[The records]

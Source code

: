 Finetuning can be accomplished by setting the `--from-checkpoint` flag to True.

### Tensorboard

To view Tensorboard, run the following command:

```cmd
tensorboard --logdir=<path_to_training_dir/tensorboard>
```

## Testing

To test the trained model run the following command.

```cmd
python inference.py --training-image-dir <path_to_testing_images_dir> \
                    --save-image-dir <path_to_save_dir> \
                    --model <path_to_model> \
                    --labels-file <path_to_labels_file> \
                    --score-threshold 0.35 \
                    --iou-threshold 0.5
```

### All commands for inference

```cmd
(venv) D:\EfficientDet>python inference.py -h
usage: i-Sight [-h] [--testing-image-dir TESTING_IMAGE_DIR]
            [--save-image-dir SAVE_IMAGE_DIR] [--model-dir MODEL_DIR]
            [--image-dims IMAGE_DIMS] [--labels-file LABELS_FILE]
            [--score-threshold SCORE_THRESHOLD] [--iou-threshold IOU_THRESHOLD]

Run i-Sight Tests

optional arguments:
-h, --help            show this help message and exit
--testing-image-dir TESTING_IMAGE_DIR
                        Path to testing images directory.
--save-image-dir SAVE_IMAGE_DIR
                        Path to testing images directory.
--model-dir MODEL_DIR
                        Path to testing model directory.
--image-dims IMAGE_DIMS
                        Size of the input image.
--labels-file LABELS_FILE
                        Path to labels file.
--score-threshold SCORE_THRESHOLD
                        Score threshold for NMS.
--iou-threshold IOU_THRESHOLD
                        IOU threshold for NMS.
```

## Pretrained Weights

[/The records]
[The records]

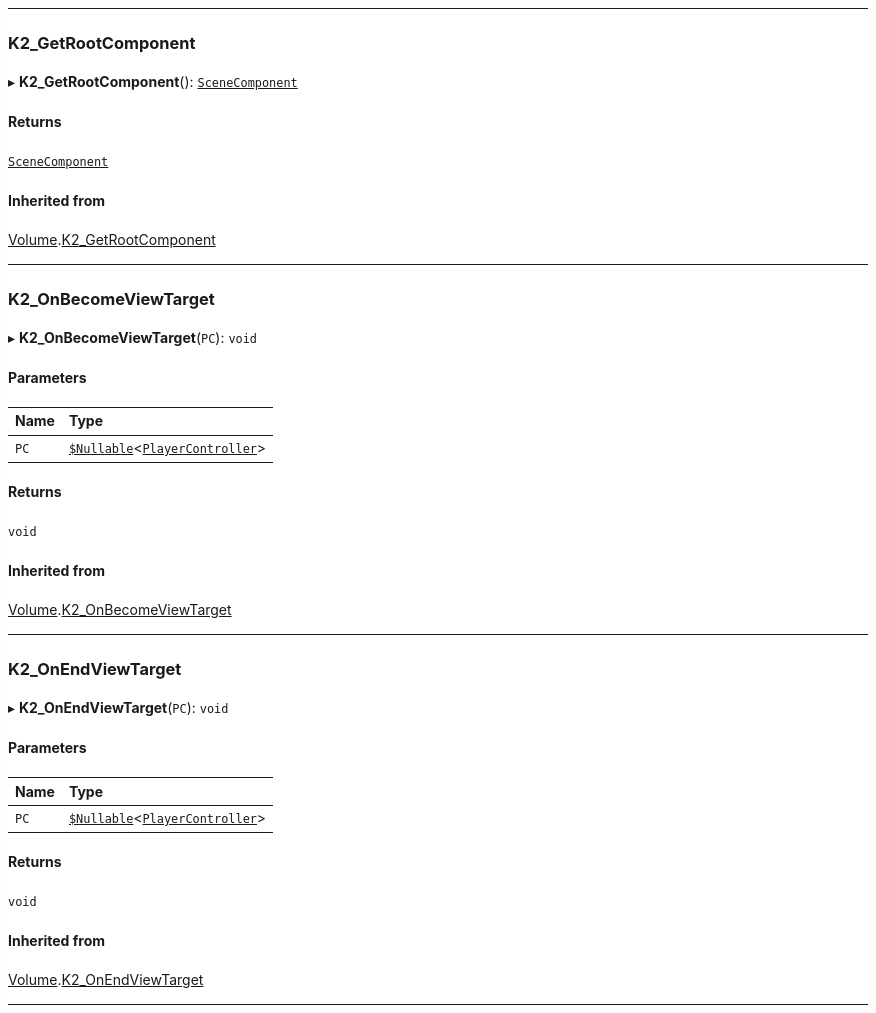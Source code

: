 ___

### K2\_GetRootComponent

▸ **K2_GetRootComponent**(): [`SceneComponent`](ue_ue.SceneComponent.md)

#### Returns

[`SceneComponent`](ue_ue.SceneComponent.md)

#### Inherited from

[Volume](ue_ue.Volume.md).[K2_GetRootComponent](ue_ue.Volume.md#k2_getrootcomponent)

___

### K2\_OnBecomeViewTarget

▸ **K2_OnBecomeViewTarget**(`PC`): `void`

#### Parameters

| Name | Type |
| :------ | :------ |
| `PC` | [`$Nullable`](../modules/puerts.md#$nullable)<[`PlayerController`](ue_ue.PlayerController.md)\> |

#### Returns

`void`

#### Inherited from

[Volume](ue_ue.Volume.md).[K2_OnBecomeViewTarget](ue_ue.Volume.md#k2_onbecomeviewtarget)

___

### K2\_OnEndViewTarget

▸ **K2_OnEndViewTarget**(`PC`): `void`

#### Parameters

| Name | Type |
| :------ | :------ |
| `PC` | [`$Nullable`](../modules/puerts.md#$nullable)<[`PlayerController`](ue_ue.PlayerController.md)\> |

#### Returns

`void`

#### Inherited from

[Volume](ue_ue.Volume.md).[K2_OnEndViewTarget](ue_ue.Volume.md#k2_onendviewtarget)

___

[/The records]

- **Work item**
Pull out all lines containing the word "Volume" from the entries above.

- **Written solution**
[Volume](ue_ue.Volume.md).[K2_GetRootComponent](ue_ue.Volume.md#k2_getrootcomponent)
[Volume](ue_ue.Volume.md).[K2_OnBecomeViewTarget](ue_ue.Volume.md#k2_onbecomeviewtarget)
[Volume](ue_ue.Volume.md).[K2_OnEndViewTarget](ue_ue.Volume.md#k2_onendviewtarget)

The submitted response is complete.